Genomic research promises new insight into mechanisms by which the malaria parasite operates and might be defeated. The challenge for the malaria research community is to bring this knowledge to the treatment and prevention of this deadly disease. Every twelve seconds, a child dies of malaria and the hope that this project brings is that the new knowledge created will lead to a fundamental and lasting change in that statistic.

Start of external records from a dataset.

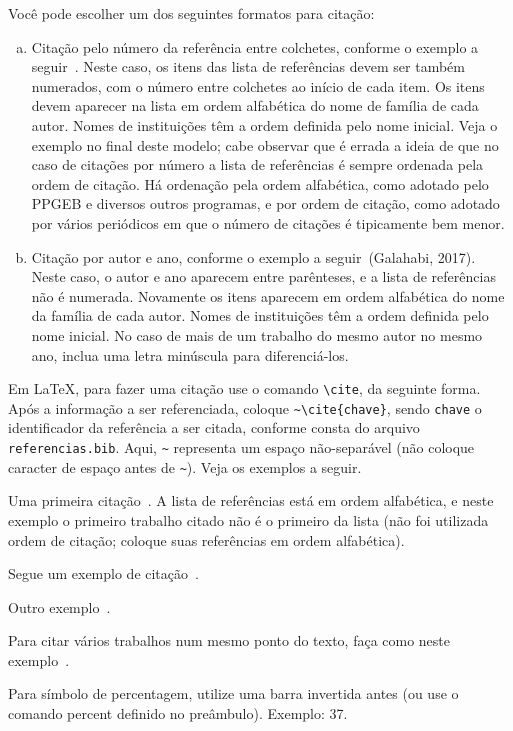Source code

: \documentclass[a4paper, 12pt]{ppgeb}
\newcommand{\percentagesignscale}{0.8}
\newcommand{\percent}{\scalebox{\percentagesignscale}{~\%}}
\begin{document}
Você pode escolher um dos seguintes formatos para citação:
\begin{enumerate}[a)]
\item Citação pelo número da referência entre colchetes, conforme o exemplo a seguir~\cite{Kachuee2017}. Neste caso, os itens das lista de referências devem ser também numerados, com o número entre colchetes ao início de cada item. Os itens devem aparecer na lista em ordem alfabética do nome de família de cada autor. Nomes de instituições têm a ordem definida pelo nome inicial. Veja o exemplo no final deste modelo; cabe observar que é errada a ideia de que no caso de citações por número a lista de referências é sempre ordenada pela ordem de citação. Há ordenação pela ordem alfabética, como adotado pelo PPGEB e diversos outros programas, e por ordem de citação, como adotado por vários periódicos em que o número de citações é tipicamente bem menor.
\item Citação por autor e ano, conforme o exemplo a seguir~(Galahabi, 2017). Neste caso, o autor e ano aparecem entre parênteses, e a lista de referências não é numerada. Novamente os itens aparecem em ordem alfabética do nome da família de cada autor. Nomes de instituições têm a ordem definida pelo nome inicial. No caso de mais de um trabalho do mesmo autor no mesmo ano, inclua uma letra minúscula para diferenciá-los.
\end{enumerate}

Em LaTeX, para fazer uma citação use o comando \verb|\cite|, da seguinte forma. Após a informação a ser referenciada, coloque \verb|~\cite{chave}|, sendo \verb|chave| o identificador da referência a ser citada, conforme consta do arquivo \verb|referencias.bib|. Aqui, \verb|~| representa um espaço não-separável (não coloque caracter de espaço antes de \verb|~|). Veja os exemplos a seguir.

Uma primeira citação~\cite{Kachuee2017}. A lista de referências está em ordem alfabética, e neste exemplo o primeiro trabalho citado não é o primeiro da lista (não foi utilizada ordem de citação; coloque suas referências em ordem alfabética).

Segue um exemplo de citação~\cite{Gabriel2017}.

Outro exemplo~\cite{Ghahabi2017}.

Para citar vários trabalhos num mesmo ponto do texto, faça como neste exemplo~\cite{Kachuee2017,Gabriel2017,Ghahabi2017}.

Para símbolo de percentagem, utilize uma barra invertida antes (ou use o comando percent definido no preâmbulo). Exemplo: 37\percent.
\end{document}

Chromosome 2 of Plasmodium falciparum. The availability of the complete sequence of chromosome 2 of P. falciparum, the parasite causing the fatal form of human malaria, should enable the identification of new targets for drug and vaccine development. The var and rifin genes, arranged in subtelomeric repeats at both ends of the chromosome, may be potential drug or vaccine targets, particularly because the var genes encode (and the rifin genes are thought to encode) parasite antigens that are expressed on the infected erythrocyte surface.